Yes, he means 13 episodes all together this season, the original 8 then a month break and then on to the last 5...

ddiaz28 • Feb 16, 2008, 06:40am •
I'm definitely in love with this show all over again. Not that I ever stopped loving it but the flash forwards have just really added a great new dimension to the show. There is one little mystery you didn't touch on. What's with the bracelet? He takes it off Naomi's body in the present and the woman he kills in the future is wearing it? Did he give it to her at some point and I just missed it? Just wondering how she got it and what the inscription meant.

nax37 • Feb 16, 2008, 07:23am •
It was recently announced that they're only going to air 7 episodes, then there will be a 4 - 6 week break. Apparently episode 8 (which was filmed pre-strike) works better as a mini-premire than a mini-finale, so it will kick off the final 6 episodes of the season. Making season 4 a 13 episode season. I've also read that the missing 3 episodes from this season will be added to the remaining seasons, so in the end the same number of Lost episodes will be filmed.

Sanity • Feb 16, 2008, 08:42am •
ddiaz28 - I thought that the bracelet on the woman was to show that she worked for the same people that Naomi did. I doubt he gave it to her, but I guess it's possible. We'll probably find out for sure in the future.

I'm personally leaning toward thinking that these people from the freighter are really Darma, and they're pissed - especially at Ben, for obvious reasons - that they lost the island and want it back. I think that's why Miles wants Ben so bad. But, it's just a thought.

Hobbs • Feb 16, 2008, 08:48am •
I had a feeling that time went slower on this island not because I'm a genious (which of course I am) but they needed to explain why walt was aging 3 years instead of 100 days. I knew that was the reason why he was taken off the show and the only way to explain him coming back was the time difference. Makes me wonder if this was planned from the beginning or not.

rgtchtiger • Feb 16, 2008, 08:58am •
There's no doubt in my mind that Ben recruited Sayid to eliminate those within Dharma. Is it possible Abbadon recruited his personnel to track down Ben as payback for the Purge? If that's the case then the scene with Abaddon and Naomi could have been the start of Abbadon plotting revenge against Ben. There's a threeway chess game here - Dharma, the Hostiles, and the Lostaways.

Hobbs, your theory about Walt's age "catching up" with the real world after leaving the island is sharp. I'm glad the writers found a way to explain Malcolm David Kelley's growth within the world of the show, and your idea seems to fit in well.

hanso • Feb 16, 2008, 09:02am •
Hobbs - Lindelof & Cuse have always said they had always planned for Walt's growth and there had been hints that time wasn't the same in the island vs. the real world. You got Richard Alpert (the Immortal) and when they were brainwashing Karl in Room 23 if you remember the following messege popped up "Only fools are trapped in time & space"., well something along those lines anyway, i don't really remember. Also, I think one of the many books that Sawyer reads had to do with the time concept.
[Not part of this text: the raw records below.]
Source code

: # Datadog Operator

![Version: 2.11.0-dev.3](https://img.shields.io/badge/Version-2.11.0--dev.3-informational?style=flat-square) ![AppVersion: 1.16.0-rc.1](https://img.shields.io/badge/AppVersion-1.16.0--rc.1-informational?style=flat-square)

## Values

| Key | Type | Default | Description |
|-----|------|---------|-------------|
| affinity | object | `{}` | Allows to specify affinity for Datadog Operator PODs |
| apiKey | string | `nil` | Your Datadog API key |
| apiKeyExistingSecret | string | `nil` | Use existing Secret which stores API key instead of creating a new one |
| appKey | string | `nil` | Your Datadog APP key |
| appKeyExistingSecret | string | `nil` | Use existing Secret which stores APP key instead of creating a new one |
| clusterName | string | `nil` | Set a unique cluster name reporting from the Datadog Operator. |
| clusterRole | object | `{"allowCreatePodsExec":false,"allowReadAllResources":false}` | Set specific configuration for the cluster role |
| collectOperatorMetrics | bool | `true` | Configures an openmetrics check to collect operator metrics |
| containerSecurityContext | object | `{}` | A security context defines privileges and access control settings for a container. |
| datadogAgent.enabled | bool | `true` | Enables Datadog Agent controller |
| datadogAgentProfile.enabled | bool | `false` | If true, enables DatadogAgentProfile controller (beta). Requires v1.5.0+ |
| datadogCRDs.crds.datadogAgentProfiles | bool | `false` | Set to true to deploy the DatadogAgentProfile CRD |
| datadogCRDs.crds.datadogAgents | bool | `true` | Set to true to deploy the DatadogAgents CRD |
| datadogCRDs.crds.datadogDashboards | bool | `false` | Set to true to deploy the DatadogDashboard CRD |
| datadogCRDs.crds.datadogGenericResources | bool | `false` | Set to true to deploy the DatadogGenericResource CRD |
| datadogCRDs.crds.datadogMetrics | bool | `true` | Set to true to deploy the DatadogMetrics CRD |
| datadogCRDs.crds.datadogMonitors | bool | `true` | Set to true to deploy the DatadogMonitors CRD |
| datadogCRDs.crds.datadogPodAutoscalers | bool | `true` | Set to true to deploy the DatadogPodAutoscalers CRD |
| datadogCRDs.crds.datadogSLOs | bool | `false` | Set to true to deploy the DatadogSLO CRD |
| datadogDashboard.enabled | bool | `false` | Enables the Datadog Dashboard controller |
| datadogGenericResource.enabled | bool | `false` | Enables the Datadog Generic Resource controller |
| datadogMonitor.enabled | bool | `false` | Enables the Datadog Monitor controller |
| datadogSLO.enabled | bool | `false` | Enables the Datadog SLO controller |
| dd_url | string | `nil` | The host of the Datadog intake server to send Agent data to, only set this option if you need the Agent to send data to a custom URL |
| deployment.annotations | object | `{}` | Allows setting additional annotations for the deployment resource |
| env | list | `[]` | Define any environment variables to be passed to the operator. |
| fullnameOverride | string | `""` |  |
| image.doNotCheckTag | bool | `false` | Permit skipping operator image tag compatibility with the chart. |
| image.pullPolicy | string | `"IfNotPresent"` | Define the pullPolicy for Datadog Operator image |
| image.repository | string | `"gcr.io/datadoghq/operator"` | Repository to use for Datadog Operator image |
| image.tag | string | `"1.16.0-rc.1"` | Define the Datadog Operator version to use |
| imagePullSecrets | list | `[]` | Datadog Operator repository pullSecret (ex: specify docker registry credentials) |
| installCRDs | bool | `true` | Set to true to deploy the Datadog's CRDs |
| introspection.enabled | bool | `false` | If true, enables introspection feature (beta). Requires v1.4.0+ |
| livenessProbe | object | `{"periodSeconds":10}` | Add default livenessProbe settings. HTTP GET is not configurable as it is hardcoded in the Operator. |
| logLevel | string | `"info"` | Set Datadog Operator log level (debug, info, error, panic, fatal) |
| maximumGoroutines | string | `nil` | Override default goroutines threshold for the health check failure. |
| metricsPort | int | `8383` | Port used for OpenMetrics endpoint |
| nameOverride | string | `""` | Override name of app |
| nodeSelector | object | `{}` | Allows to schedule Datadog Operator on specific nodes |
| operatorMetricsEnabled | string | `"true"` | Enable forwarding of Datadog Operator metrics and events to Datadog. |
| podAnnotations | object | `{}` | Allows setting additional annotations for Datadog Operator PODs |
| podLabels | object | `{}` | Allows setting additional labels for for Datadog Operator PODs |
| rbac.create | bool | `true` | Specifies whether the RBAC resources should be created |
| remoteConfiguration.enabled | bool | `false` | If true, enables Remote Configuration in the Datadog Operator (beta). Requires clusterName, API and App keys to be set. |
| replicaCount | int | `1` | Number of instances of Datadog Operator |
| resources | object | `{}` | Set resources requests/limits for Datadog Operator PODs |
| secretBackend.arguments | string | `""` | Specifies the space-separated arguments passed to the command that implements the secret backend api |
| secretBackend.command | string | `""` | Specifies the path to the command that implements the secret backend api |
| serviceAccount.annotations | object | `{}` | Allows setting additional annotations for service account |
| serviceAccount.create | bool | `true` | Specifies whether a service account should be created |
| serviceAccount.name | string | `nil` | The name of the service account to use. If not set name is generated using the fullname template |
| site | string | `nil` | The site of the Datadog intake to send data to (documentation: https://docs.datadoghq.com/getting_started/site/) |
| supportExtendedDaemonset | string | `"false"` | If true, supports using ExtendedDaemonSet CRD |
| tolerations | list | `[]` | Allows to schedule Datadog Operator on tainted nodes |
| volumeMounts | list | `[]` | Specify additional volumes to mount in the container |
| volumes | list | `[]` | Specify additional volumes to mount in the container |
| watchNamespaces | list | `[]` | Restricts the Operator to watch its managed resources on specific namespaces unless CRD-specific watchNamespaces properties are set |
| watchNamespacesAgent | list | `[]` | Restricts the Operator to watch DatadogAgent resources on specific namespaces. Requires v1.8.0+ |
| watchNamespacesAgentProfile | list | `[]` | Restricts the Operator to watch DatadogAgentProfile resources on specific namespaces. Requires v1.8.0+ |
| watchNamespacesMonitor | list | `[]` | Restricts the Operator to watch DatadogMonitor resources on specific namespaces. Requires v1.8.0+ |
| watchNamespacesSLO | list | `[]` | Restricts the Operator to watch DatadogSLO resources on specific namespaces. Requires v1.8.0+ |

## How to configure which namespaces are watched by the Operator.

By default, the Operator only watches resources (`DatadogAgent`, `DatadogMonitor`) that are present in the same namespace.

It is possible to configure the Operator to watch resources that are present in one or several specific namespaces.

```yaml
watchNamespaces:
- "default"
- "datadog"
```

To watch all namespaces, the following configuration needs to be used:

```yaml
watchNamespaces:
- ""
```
Anyone else noticed the 31 minute difference is the sum of two of the numbers, 8 & 23, and 15 & 16.

VerbalKent • Feb 16, 2008, 09:33pm •
Do the letter grades in these reviews ever actually mean anything? This is practically a rave review (and justifiably so), but then the episode gets a B?

ponyboy76 • Feb 17, 2008, 08:40am •
That was one great episode. Lost is totally back firing on all cylinders. That experiment with the rocket was pretty crazy. I wonder if the 31 minute time differential gets longer the farther away you are from the island? Time obviously doesn`t work the same way on the island. Ben is one devious little bastard.